Document images with source code:
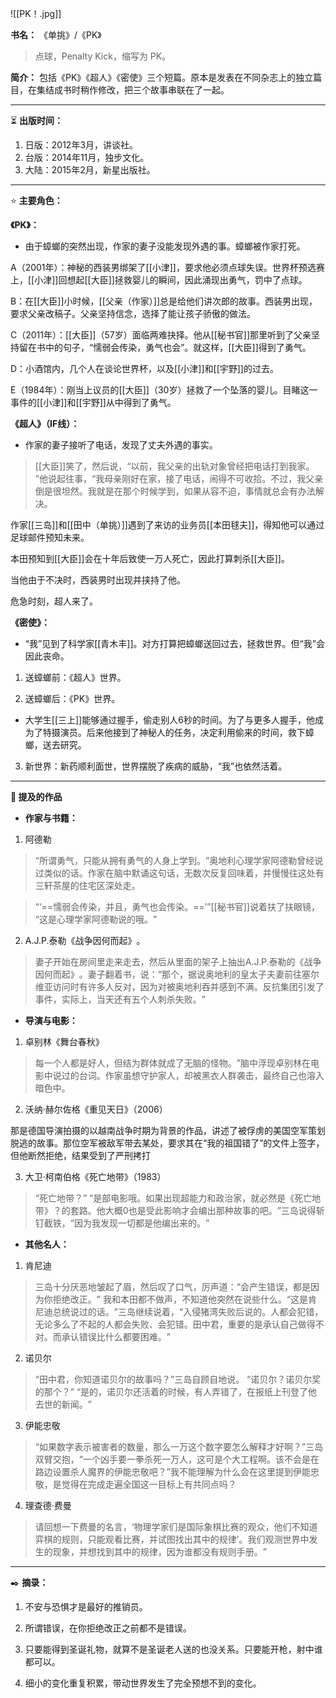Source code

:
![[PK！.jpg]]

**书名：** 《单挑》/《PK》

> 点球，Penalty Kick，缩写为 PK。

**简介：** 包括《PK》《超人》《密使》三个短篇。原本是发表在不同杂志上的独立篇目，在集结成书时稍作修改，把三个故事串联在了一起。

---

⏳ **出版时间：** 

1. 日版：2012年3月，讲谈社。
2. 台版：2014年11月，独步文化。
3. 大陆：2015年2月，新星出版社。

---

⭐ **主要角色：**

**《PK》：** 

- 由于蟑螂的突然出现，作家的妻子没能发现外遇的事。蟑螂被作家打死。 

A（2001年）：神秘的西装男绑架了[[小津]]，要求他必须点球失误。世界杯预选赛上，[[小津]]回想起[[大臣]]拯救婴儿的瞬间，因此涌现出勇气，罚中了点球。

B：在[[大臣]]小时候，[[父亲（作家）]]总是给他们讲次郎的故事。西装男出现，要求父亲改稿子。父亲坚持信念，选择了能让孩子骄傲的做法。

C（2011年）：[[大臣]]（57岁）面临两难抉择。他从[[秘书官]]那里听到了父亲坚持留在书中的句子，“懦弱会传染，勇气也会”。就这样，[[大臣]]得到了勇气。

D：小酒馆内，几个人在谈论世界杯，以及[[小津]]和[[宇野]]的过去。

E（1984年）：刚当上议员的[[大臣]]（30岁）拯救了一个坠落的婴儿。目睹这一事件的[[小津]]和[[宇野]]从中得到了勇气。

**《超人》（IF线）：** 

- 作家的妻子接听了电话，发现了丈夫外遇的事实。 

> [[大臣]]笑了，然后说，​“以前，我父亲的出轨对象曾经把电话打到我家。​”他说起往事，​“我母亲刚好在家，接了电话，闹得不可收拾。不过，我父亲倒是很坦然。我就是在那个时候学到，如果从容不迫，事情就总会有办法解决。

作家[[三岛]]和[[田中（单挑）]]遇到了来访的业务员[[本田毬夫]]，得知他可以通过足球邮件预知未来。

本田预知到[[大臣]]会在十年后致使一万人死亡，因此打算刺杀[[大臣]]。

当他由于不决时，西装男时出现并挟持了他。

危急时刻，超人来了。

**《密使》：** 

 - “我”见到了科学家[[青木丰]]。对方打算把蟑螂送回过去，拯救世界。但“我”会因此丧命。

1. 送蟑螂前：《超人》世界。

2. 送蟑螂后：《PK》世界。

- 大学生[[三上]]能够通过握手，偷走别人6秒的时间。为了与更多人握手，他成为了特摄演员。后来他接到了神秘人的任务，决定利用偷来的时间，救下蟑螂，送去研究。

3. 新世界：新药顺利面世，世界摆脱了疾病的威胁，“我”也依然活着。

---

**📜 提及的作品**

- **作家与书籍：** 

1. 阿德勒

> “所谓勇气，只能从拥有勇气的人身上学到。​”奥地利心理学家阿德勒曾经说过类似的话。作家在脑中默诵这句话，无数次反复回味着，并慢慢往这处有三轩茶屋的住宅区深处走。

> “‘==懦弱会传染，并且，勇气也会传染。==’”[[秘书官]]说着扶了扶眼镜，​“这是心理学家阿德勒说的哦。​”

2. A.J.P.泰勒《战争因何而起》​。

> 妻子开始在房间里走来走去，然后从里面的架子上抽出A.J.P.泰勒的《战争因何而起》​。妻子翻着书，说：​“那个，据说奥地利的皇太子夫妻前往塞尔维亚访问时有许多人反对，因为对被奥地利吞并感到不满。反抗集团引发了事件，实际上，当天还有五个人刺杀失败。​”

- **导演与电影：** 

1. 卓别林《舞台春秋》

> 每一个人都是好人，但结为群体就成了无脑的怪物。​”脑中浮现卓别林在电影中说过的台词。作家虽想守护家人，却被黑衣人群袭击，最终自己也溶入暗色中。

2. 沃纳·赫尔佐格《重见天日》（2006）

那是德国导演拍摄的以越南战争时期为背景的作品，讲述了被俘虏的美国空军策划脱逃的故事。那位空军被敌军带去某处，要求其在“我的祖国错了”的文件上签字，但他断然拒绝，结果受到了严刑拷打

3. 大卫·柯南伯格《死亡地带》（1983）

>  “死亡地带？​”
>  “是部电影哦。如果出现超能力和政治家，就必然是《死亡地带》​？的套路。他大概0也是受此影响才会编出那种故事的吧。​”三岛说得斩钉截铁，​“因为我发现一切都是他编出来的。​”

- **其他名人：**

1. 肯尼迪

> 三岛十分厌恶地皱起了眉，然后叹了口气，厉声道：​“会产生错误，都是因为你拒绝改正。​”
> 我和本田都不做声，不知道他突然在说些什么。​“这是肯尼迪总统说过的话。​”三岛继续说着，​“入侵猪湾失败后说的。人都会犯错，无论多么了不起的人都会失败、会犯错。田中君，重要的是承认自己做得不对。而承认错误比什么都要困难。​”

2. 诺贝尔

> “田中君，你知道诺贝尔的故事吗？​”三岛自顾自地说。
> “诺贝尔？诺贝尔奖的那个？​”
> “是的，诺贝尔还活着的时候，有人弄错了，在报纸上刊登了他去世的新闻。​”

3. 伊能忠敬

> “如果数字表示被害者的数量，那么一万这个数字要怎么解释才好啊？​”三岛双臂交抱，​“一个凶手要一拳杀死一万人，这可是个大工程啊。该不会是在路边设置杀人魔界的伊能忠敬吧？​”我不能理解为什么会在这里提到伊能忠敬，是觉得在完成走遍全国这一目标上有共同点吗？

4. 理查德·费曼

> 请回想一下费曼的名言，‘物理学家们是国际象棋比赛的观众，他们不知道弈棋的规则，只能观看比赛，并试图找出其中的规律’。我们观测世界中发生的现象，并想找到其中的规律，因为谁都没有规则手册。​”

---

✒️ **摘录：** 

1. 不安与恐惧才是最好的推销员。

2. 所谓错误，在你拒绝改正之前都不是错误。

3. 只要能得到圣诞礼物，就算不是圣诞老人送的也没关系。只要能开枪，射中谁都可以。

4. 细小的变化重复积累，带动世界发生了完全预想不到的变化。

---

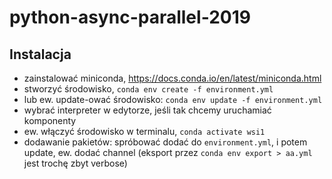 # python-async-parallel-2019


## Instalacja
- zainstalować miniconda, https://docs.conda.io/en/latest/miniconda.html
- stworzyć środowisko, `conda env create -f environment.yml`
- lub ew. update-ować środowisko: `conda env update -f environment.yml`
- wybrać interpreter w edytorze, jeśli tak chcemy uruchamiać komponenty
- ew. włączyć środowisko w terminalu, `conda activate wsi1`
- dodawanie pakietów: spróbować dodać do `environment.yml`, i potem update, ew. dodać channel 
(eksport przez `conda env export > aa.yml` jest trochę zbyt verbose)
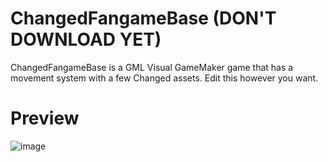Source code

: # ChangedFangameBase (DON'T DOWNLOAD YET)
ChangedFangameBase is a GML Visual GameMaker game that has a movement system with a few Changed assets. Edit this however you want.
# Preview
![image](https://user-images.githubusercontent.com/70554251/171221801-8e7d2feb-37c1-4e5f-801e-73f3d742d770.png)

---

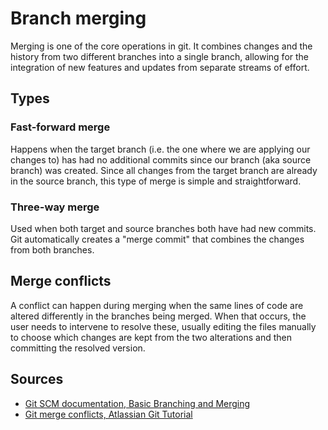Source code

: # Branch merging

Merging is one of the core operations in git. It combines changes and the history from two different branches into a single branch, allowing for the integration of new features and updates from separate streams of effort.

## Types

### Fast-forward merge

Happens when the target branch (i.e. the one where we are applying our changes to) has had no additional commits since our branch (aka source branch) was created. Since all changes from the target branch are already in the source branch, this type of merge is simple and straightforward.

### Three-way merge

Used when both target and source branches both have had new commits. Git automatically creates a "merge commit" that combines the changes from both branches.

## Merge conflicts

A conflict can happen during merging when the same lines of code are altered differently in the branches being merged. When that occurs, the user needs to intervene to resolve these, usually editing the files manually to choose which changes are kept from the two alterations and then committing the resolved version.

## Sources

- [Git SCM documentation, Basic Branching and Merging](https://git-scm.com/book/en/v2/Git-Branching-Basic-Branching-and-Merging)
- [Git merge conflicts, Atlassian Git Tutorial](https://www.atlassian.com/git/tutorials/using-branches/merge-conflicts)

> [Task brief] Looking at the data above, return every line from the one with "### Three-way merge" down to the one with "- [Git merge", exactly and inclusively.

> [Solution to the exercise]
### Three-way merge

Used when both target and source branches both have had new commits. Git automatically creates a "merge commit" that combines the changes from both branches.

## Merge conflicts

A conflict can happen during merging when the same lines of code are altered differently in the branches being merged. When that occurs, the user needs to intervene to resolve these, usually editing the files manually to choose which changes are kept from the two alterations and then committing the resolved version.

## Sources

- [Git SCM documentation, Basic Branching and Merging](https://git-scm.com/book/en/v2/Git-Branching-Basic-Branching-and-Merging)
- [Git merge conflicts, Atlassian Git Tutorial](https://www.atlassian.com/git/tutorials/using-branches/merge-conflicts)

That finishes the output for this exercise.